— DATA IN THIS EXERCISE —
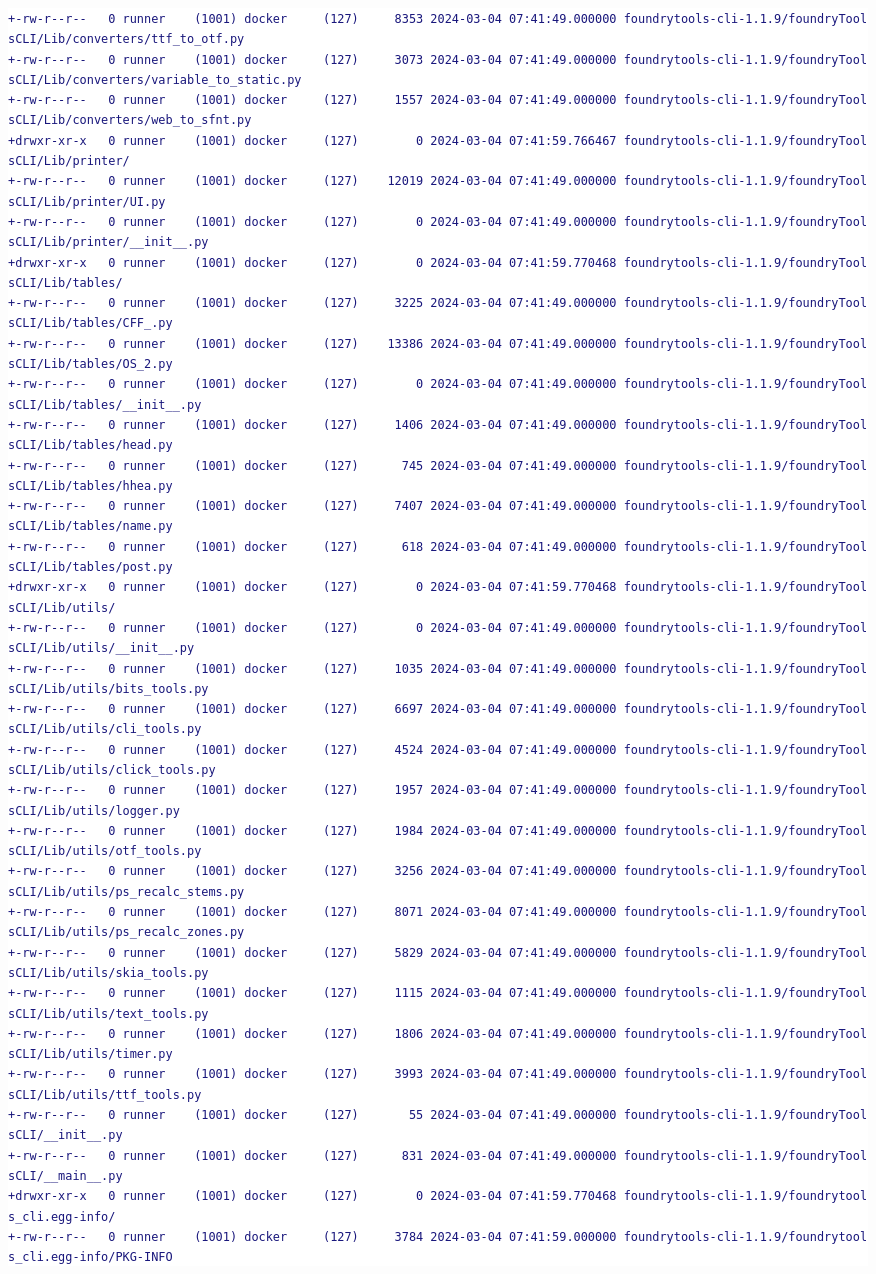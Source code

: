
 ```diff
+-rw-r--r--   0 runner    (1001) docker     (127)     8353 2024-03-04 07:41:49.000000 foundrytools-cli-1.1.9/foundryToolsCLI/Lib/converters/ttf_to_otf.py
+-rw-r--r--   0 runner    (1001) docker     (127)     3073 2024-03-04 07:41:49.000000 foundrytools-cli-1.1.9/foundryToolsCLI/Lib/converters/variable_to_static.py
+-rw-r--r--   0 runner    (1001) docker     (127)     1557 2024-03-04 07:41:49.000000 foundrytools-cli-1.1.9/foundryToolsCLI/Lib/converters/web_to_sfnt.py
+drwxr-xr-x   0 runner    (1001) docker     (127)        0 2024-03-04 07:41:59.766467 foundrytools-cli-1.1.9/foundryToolsCLI/Lib/printer/
+-rw-r--r--   0 runner    (1001) docker     (127)    12019 2024-03-04 07:41:49.000000 foundrytools-cli-1.1.9/foundryToolsCLI/Lib/printer/UI.py
+-rw-r--r--   0 runner    (1001) docker     (127)        0 2024-03-04 07:41:49.000000 foundrytools-cli-1.1.9/foundryToolsCLI/Lib/printer/__init__.py
+drwxr-xr-x   0 runner    (1001) docker     (127)        0 2024-03-04 07:41:59.770468 foundrytools-cli-1.1.9/foundryToolsCLI/Lib/tables/
+-rw-r--r--   0 runner    (1001) docker     (127)     3225 2024-03-04 07:41:49.000000 foundrytools-cli-1.1.9/foundryToolsCLI/Lib/tables/CFF_.py
+-rw-r--r--   0 runner    (1001) docker     (127)    13386 2024-03-04 07:41:49.000000 foundrytools-cli-1.1.9/foundryToolsCLI/Lib/tables/OS_2.py
+-rw-r--r--   0 runner    (1001) docker     (127)        0 2024-03-04 07:41:49.000000 foundrytools-cli-1.1.9/foundryToolsCLI/Lib/tables/__init__.py
+-rw-r--r--   0 runner    (1001) docker     (127)     1406 2024-03-04 07:41:49.000000 foundrytools-cli-1.1.9/foundryToolsCLI/Lib/tables/head.py
+-rw-r--r--   0 runner    (1001) docker     (127)      745 2024-03-04 07:41:49.000000 foundrytools-cli-1.1.9/foundryToolsCLI/Lib/tables/hhea.py
+-rw-r--r--   0 runner    (1001) docker     (127)     7407 2024-03-04 07:41:49.000000 foundrytools-cli-1.1.9/foundryToolsCLI/Lib/tables/name.py
+-rw-r--r--   0 runner    (1001) docker     (127)      618 2024-03-04 07:41:49.000000 foundrytools-cli-1.1.9/foundryToolsCLI/Lib/tables/post.py
+drwxr-xr-x   0 runner    (1001) docker     (127)        0 2024-03-04 07:41:59.770468 foundrytools-cli-1.1.9/foundryToolsCLI/Lib/utils/
+-rw-r--r--   0 runner    (1001) docker     (127)        0 2024-03-04 07:41:49.000000 foundrytools-cli-1.1.9/foundryToolsCLI/Lib/utils/__init__.py
+-rw-r--r--   0 runner    (1001) docker     (127)     1035 2024-03-04 07:41:49.000000 foundrytools-cli-1.1.9/foundryToolsCLI/Lib/utils/bits_tools.py
+-rw-r--r--   0 runner    (1001) docker     (127)     6697 2024-03-04 07:41:49.000000 foundrytools-cli-1.1.9/foundryToolsCLI/Lib/utils/cli_tools.py
+-rw-r--r--   0 runner    (1001) docker     (127)     4524 2024-03-04 07:41:49.000000 foundrytools-cli-1.1.9/foundryToolsCLI/Lib/utils/click_tools.py
+-rw-r--r--   0 runner    (1001) docker     (127)     1957 2024-03-04 07:41:49.000000 foundrytools-cli-1.1.9/foundryToolsCLI/Lib/utils/logger.py
+-rw-r--r--   0 runner    (1001) docker     (127)     1984 2024-03-04 07:41:49.000000 foundrytools-cli-1.1.9/foundryToolsCLI/Lib/utils/otf_tools.py
+-rw-r--r--   0 runner    (1001) docker     (127)     3256 2024-03-04 07:41:49.000000 foundrytools-cli-1.1.9/foundryToolsCLI/Lib/utils/ps_recalc_stems.py
+-rw-r--r--   0 runner    (1001) docker     (127)     8071 2024-03-04 07:41:49.000000 foundrytools-cli-1.1.9/foundryToolsCLI/Lib/utils/ps_recalc_zones.py
+-rw-r--r--   0 runner    (1001) docker     (127)     5829 2024-03-04 07:41:49.000000 foundrytools-cli-1.1.9/foundryToolsCLI/Lib/utils/skia_tools.py
+-rw-r--r--   0 runner    (1001) docker     (127)     1115 2024-03-04 07:41:49.000000 foundrytools-cli-1.1.9/foundryToolsCLI/Lib/utils/text_tools.py
+-rw-r--r--   0 runner    (1001) docker     (127)     1806 2024-03-04 07:41:49.000000 foundrytools-cli-1.1.9/foundryToolsCLI/Lib/utils/timer.py
+-rw-r--r--   0 runner    (1001) docker     (127)     3993 2024-03-04 07:41:49.000000 foundrytools-cli-1.1.9/foundryToolsCLI/Lib/utils/ttf_tools.py
+-rw-r--r--   0 runner    (1001) docker     (127)       55 2024-03-04 07:41:49.000000 foundrytools-cli-1.1.9/foundryToolsCLI/__init__.py
+-rw-r--r--   0 runner    (1001) docker     (127)      831 2024-03-04 07:41:49.000000 foundrytools-cli-1.1.9/foundryToolsCLI/__main__.py
+drwxr-xr-x   0 runner    (1001) docker     (127)        0 2024-03-04 07:41:59.770468 foundrytools-cli-1.1.9/foundrytools_cli.egg-info/
+-rw-r--r--   0 runner    (1001) docker     (127)     3784 2024-03-04 07:41:59.000000 foundrytools-cli-1.1.9/foundrytools_cli.egg-info/PKG-INFO
```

— TASK INSTRUCTIONS —
Determine the number of lines above holding the string "printer". Reply with it and nothing more.

— TASK SOLUTION —
3